Bu gerçeği bildiğimize yüce Allah’a giden yolun başında duran, açık seçik konuşan, bilgi ve belge sahibi birtakım düşmanlarının varlığının kaçınılmaz olduğunu bildiğimize göre bize düşen görev Allah’ın dinini bu şeytanlara karşı kendisi ile savaşacağımız silahı teşkil edecek şekilde bilmek görevimiz olarak ortaya çıkmaktadır. Bu şeytanların önderleri ve onların başlarını çeken yüce Rabbimize şöyle demişti:
“Andolsun senin doğru yolunda onlara engel olacağım. Sonra andolsun önlerinden, arkalarından, sağlarından, sollarından onlara sokulacağım. Böylece çoğunu şükredenlerden bulamayacaksın.” (el-A’raf, 7/16-17)
Bu gerçeği yani bu düşmanların kitablarının bilgilerinin ve delillerinin bulunduğunu, bunlarla hakkı batıla karıştırdıklarını bildiğimize göre onlara gereken şekilde hazırlanmak görevimizdir. Onlara karşı hazırlık da iki şekilde olur:
1- Müellifin Allah ona rahmet etsin işaret ettiği şekilde onların bu tür delillerini ve batıllarını bertaraf edecek şer’î ve aklî delil ve belgeleri bilmek.
2- Onlara karşılık vermek imkanını elde etmek maksadıyla sahib oldukları batılın ne olduğunu bilmek.
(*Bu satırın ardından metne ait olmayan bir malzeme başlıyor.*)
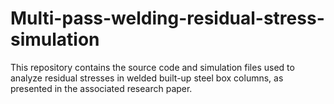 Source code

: # Multi-pass-welding-residual-stress-simulation
This repository contains the source code and simulation files used to analyze residual stresses in welded built-up steel box columns, as presented in the associated research paper.

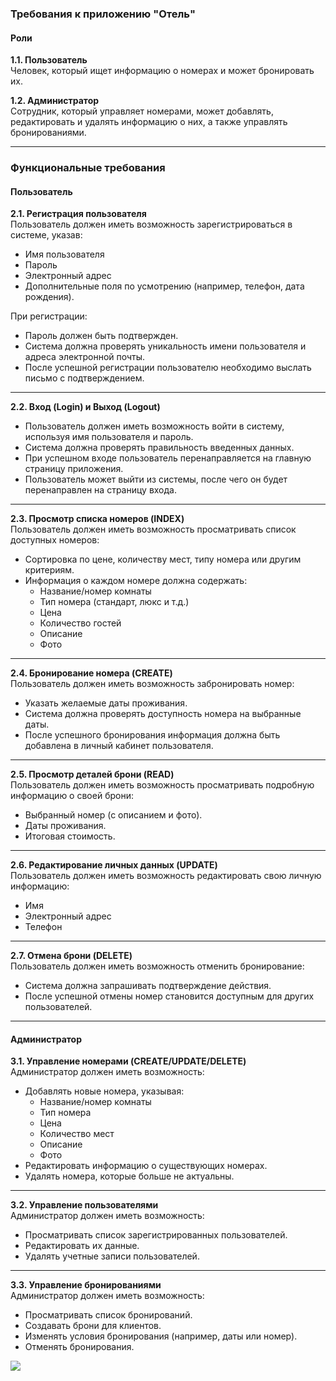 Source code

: ### Требования к приложению "Отель"  

#### Роли  
**1.1. Пользователь**  
Человек, который ищет информацию о номерах и может бронировать их.  

**1.2. Администратор**  
Сотрудник, который управляет номерами, может добавлять, редактировать и удалять информацию о них, а также управлять бронированиями.  

---

### Функциональные требования  

#### Пользователь  

**2.1. Регистрация пользователя**  
Пользователь должен иметь возможность зарегистрироваться в системе, указав:  
- Имя пользователя  
- Пароль  
- Электронный адрес  
- Дополнительные поля по усмотрению (например, телефон, дата рождения).  

При регистрации:  
- Пароль должен быть подтвержден.  
- Система должна проверять уникальность имени пользователя и адреса электронной почты.  
- После успешной регистрации пользователю необходимо выслать письмо с подтверждением.  

---

**2.2. Вход (Login) и Выход (Logout)**  
- Пользователь должен иметь возможность войти в систему, используя имя пользователя и пароль.  
- Система должна проверять правильность введенных данных.  
- При успешном входе пользователь перенаправляется на главную страницу приложения.  
- Пользователь может выйти из системы, после чего он будет перенаправлен на страницу входа.  

---

**2.3. Просмотр списка номеров (INDEX)**  
Пользователь должен иметь возможность просматривать список доступных номеров:  
- Сортировка по цене, количеству мест, типу номера или другим критериям.  
- Информация о каждом номере должна содержать:  
  - Название/номер комнаты  
  - Тип номера (стандарт, люкс и т.д.)  
  - Цена  
  - Количество гостей  
  - Описание  
  - Фото  

---

**2.4. Бронирование номера (CREATE)**  
Пользователь должен иметь возможность забронировать номер:  
- Указать желаемые даты проживания.  
- Система должна проверять доступность номера на выбранные даты.  
- После успешного бронирования информация должна быть добавлена в личный кабинет пользователя.  

---

**2.5. Просмотр деталей брони (READ)**  
Пользователь должен иметь возможность просматривать подробную информацию о своей брони:  
- Выбранный номер (с описанием и фото).  
- Даты проживания.  
- Итоговая стоимость.  

---

**2.6. Редактирование личных данных (UPDATE)**  
Пользователь должен иметь возможность редактировать свою личную информацию:  
- Имя  
- Электронный адрес  
- Телефон  

---

**2.7. Отмена брони (DELETE)**  
Пользователь должен иметь возможность отменить бронирование:  
- Система должна запрашивать подтверждение действия.  
- После успешной отмены номер становится доступным для других пользователей.  

---

#### Администратор  

**3.1. Управление номерами (CREATE/UPDATE/DELETE)**  
Администратор должен иметь возможность:  
- Добавлять новые номера, указывая:  
  - Название/номер комнаты  
  - Тип номера  
  - Цена  
  - Количество мест  
  - Описание  
  - Фото  
- Редактировать информацию о существующих номерах.  
- Удалять номера, которые больше не актуальны.  

---

**3.2. Управление пользователями**  
Администратор должен иметь возможность:  
- Просматривать список зарегистрированных пользователей.  
- Редактировать их данные.  
- Удалять учетные записи пользователей.  

---

**3.3. Управление бронированиями**  
Администратор должен иметь возможность:  
- Просматривать список бронирований.  
- Создавать брони для клиентов.  
- Изменять условия бронирования (например, даты или номер).  
- Отменять бронирования.  

<image src="database.jpg">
Bundan dolayı merhum Şeyhu’l-İslam “Der-u Tearudi’n-Nakli ve’l-Akli” adlı eserinde şunları söylemektedir: “Bir batılın lehine delil olsun diye kim bir delil ortaya koyarsa, mutlaka o onun lehine değil aleyhine bir delil olur.” Bu da şöyle olur: Sağlıklı bir delili batılı savunan bir kimse kendi batılının lehine delil diye gösterecek olursa, bu mutlaka onun aleyhine bir delil olur, onun lehine delil olamaz. Dolayısıyla bu gibi kimselerle tartışmak isteyen bir kimsenin kesinlikle şu iki hususu göz önünde bulundurması gerekmektedir:
1- Onlara karşılık verebilmek için sahib oldukları bilgiyi iyice kavraması.
2- Bu gibi kimselere karşı kendileriyle cevab vereceği şer’î ve aklî delilleri iyice anlayıp kavraması.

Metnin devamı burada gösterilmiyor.